Next year's general election will offer British voters a choice between the "course to prosperity" set out in yesterday's Autumn Statement or a return to the "chaos" seen under Labour after the financial crash, Chancellor George Osborne has claimed.

But shadow chancellor Ed Balls said the slower-than-expected rate of deficit reduction revealed by the statement showed that Mr Osborne's plans were not working, and promised that Labour would make "fairer" choices to increase wages and take the burden off the less wealthy.

The highlight of the pre-election Autumn Statement was an £800 million stamp duty cut which came into effect at midnight, reducing the cost of moving house for 98% of home-buyers.

But the detail of the plan set out by Mr Osborne revealed a continuing squeeze on public services and benefits following the May election, which the independent Office for Budget Responsibility said "would pose a significant challenge".

The OBR suggested that government consumption of goods and services would fall to its lowest level as a proportion of GDP since 1938, with 80% of the reduction in the deficit still having to be found by cutting day-to-day spending.

From 2009/10 to 2019/20, spending on public services, administration and grants by central government is projected to drop from 21.2% to 12.6% of GDP, and from £5,650 to £3,880 per head in current prices.

Around 40% of these cuts are expected to have been delivered during the current Parliament, with about 60% to come during the next.

Mr Balls said a key to repairing the finances was supporting wage growth among the lower-paid, which would increase tax revenues.

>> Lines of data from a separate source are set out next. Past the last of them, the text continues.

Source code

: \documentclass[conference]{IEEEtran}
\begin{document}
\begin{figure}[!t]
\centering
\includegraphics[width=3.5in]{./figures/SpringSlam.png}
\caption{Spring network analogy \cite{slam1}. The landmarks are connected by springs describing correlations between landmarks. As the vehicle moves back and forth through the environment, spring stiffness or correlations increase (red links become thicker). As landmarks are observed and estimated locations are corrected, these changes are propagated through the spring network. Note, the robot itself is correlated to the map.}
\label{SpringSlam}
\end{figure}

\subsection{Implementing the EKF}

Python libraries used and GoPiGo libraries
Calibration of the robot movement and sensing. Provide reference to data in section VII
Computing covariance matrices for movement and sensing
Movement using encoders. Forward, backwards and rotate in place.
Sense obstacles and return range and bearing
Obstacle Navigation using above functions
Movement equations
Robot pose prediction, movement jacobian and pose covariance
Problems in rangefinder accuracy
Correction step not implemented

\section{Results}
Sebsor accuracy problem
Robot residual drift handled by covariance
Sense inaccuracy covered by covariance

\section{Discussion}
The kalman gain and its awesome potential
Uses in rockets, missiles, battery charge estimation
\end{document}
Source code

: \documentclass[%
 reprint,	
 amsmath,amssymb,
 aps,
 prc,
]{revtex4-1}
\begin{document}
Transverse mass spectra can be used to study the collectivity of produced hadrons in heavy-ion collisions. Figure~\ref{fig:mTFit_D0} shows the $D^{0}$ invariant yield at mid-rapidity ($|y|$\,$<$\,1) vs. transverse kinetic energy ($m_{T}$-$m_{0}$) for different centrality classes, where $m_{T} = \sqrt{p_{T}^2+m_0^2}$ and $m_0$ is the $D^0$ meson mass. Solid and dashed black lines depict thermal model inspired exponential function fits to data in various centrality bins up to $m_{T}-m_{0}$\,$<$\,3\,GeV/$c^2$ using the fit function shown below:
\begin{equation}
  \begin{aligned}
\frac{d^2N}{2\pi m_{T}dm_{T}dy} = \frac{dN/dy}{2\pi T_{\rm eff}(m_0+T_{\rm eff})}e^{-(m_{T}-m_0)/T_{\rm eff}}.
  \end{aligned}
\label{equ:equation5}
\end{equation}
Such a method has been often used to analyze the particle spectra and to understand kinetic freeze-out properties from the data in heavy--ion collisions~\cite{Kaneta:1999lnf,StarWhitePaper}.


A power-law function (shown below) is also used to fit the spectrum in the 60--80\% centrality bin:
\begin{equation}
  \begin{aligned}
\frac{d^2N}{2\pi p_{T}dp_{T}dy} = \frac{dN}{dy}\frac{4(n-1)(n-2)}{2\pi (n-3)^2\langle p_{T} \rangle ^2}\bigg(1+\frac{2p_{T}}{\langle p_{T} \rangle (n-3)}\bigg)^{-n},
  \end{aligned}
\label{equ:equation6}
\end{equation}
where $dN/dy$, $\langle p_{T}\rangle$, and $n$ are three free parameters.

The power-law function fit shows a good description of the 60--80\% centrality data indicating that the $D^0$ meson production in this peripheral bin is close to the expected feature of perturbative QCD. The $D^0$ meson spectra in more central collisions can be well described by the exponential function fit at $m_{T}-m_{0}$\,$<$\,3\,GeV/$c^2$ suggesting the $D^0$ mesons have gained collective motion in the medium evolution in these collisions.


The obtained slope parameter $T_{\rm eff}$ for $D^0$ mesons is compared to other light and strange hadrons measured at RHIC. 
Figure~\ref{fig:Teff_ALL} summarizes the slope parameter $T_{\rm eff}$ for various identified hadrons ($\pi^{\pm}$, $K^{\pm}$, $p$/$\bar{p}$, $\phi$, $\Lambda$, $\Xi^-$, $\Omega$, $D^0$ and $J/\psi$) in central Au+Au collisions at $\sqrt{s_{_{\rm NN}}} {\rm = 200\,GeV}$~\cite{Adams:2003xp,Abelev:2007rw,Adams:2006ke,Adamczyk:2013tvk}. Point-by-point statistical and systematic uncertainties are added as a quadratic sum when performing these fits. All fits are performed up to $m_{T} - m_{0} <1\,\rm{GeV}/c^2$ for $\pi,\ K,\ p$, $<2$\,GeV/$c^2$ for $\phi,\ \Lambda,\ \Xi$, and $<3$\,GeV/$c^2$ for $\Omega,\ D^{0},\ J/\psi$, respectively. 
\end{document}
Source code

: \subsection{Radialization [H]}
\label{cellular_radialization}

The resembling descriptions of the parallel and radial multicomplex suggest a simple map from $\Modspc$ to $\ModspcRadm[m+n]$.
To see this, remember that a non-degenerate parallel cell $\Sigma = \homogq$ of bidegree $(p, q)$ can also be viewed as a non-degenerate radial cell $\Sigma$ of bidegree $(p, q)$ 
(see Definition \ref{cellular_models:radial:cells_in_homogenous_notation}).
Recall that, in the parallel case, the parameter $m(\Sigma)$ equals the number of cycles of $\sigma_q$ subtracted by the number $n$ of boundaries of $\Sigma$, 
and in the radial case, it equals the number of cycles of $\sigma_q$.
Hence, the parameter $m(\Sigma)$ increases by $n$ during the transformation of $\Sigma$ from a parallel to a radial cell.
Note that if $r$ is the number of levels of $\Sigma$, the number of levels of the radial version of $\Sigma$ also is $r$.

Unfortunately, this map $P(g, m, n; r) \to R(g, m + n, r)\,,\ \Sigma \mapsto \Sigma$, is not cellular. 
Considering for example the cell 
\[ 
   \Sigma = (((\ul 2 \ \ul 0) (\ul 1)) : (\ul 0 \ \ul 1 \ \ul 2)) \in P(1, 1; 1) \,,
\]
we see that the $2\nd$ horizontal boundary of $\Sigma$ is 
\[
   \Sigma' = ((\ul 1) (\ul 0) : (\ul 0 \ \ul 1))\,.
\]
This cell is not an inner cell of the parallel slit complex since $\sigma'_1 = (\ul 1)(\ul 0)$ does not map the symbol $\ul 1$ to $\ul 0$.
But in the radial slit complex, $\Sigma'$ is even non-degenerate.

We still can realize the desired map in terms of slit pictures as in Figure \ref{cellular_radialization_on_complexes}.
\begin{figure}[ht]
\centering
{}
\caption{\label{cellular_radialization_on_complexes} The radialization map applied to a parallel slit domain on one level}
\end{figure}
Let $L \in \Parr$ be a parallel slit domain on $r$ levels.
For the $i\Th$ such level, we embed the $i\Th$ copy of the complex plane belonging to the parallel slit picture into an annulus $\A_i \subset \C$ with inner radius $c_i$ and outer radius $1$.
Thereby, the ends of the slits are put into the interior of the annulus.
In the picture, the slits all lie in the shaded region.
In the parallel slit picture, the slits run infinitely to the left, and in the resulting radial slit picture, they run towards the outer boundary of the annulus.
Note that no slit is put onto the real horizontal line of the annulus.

"Unless we have action to deal with that problem of living standards and wages to make people better off, we are going to have tougher times in the public finances and on public services too," the shadow chancellor told ITV1's Good Morning Britain.

He admitted that Labour would have to make public spending cuts: "It's going to be really tough. We are going to have to have spending cuts. It is going to be very difficult. Unless the economy is growing more strongly and wages are rising we are not going to get the deficit down because the money is not coming in."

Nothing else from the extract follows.